§ **RECORD EXCERPTS**
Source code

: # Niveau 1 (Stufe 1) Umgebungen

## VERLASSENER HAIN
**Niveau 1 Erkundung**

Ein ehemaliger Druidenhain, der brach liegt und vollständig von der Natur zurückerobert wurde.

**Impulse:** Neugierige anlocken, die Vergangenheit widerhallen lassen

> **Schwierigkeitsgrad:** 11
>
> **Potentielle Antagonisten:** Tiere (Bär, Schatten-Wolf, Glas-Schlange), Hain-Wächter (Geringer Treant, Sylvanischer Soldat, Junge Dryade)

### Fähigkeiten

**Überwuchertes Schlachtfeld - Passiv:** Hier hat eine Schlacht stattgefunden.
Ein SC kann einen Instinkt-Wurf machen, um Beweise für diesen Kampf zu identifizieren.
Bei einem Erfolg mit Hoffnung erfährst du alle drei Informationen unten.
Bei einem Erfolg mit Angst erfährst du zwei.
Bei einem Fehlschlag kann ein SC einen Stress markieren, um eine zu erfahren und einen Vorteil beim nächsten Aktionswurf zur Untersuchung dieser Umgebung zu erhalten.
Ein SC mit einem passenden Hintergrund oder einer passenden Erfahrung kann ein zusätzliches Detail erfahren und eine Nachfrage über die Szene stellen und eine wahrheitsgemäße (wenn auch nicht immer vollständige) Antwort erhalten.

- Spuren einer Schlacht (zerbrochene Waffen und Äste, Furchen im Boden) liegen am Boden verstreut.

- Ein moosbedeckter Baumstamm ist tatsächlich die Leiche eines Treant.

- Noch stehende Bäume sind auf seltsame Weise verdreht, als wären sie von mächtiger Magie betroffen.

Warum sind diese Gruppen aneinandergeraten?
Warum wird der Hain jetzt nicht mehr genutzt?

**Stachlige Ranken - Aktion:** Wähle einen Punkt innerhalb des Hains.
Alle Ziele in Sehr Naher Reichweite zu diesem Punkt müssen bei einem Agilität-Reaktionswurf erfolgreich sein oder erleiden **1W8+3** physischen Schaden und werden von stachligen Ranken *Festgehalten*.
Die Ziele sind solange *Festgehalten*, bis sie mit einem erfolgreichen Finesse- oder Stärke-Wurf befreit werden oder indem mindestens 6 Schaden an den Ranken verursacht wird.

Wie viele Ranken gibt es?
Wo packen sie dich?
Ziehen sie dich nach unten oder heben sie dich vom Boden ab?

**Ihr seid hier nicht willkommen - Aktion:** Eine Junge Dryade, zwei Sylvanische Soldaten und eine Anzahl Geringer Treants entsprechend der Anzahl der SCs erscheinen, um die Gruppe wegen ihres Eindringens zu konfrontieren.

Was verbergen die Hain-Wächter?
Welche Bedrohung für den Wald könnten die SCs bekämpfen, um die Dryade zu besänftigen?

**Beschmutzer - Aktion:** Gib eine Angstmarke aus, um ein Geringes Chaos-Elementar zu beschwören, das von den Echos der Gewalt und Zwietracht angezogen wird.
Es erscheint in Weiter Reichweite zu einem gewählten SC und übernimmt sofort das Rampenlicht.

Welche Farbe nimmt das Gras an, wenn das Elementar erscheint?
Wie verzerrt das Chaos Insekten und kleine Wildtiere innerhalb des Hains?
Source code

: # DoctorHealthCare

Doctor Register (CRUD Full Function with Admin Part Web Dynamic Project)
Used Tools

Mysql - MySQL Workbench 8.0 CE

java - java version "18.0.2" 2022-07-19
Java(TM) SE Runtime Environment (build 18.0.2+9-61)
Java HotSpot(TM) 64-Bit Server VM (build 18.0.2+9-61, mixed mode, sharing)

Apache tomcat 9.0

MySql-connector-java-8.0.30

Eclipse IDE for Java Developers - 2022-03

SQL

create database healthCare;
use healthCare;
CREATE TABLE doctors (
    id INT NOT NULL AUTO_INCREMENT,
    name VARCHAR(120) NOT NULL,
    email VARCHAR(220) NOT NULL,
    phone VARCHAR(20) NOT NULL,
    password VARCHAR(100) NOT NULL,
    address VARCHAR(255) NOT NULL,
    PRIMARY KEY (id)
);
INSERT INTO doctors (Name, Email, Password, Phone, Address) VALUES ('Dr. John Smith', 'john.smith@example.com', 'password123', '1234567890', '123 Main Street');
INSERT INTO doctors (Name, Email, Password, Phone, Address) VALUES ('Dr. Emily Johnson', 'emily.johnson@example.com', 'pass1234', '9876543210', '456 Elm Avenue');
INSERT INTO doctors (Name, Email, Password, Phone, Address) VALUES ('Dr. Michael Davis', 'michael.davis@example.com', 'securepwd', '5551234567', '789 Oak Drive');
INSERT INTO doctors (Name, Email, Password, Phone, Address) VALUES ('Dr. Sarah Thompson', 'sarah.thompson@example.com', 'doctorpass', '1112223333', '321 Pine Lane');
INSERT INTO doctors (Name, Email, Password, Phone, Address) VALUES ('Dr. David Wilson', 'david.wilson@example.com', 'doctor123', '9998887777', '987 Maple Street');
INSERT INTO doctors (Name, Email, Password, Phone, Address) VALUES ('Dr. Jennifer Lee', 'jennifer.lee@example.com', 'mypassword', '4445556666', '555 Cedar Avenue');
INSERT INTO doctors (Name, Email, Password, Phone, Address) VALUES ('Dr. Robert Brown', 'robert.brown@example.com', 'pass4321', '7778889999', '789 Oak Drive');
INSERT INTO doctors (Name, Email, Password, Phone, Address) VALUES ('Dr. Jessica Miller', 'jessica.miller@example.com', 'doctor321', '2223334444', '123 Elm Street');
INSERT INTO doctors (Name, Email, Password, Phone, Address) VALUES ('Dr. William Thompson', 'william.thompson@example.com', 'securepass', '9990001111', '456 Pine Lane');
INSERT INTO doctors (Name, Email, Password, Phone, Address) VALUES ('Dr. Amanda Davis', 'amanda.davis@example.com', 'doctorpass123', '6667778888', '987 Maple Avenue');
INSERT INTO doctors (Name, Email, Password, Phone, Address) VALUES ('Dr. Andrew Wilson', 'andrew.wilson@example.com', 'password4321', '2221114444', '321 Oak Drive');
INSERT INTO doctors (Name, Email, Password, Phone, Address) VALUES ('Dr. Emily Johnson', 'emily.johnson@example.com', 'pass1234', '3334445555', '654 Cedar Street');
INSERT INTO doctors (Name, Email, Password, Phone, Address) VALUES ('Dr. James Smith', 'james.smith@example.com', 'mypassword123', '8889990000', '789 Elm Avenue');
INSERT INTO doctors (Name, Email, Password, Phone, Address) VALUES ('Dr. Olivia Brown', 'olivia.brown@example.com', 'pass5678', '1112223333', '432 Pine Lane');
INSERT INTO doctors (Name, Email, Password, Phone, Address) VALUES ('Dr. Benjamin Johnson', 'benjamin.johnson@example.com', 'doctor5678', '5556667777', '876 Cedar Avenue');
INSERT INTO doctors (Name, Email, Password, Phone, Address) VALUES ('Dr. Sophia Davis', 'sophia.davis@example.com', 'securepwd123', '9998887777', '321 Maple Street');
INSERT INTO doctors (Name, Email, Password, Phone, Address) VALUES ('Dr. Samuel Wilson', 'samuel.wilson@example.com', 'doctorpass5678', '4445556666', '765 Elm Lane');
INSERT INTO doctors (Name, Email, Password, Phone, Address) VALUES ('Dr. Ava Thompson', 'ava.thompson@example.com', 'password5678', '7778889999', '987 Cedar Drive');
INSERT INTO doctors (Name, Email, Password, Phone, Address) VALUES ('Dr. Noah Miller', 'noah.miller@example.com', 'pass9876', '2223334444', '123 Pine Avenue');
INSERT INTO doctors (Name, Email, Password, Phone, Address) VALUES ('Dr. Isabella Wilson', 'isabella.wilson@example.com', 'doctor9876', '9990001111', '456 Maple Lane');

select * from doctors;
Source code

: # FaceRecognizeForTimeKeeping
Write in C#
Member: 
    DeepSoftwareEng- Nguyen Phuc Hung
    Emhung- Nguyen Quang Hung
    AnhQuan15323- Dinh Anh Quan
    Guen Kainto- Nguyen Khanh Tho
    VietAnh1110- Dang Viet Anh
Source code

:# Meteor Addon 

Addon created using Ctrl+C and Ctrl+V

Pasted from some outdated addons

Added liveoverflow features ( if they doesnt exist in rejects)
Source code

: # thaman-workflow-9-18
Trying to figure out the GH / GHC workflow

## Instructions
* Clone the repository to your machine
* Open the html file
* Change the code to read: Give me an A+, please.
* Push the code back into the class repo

§ **EXERCISE INSTRUCTIONS**
In the records, which lines mention the word "Geringer"? Copy those lines.

§ **RESPONSE BOX**
> **Potentielle Antagonisten:** Tiere (Bär, Schatten-Wolf, Glas-Schlange), Hain-Wächter (Geringer Treant, Sylvanischer Soldat, Junge Dryade)
**Ihr seid hier nicht willkommen - Aktion:** Eine Junge Dryade, zwei Sylvanische Soldaten und eine Anzahl Geringer Treants entsprechend der Anzahl der SCs erscheinen, um die Gruppe wegen ihres Eindringens zu konfrontieren.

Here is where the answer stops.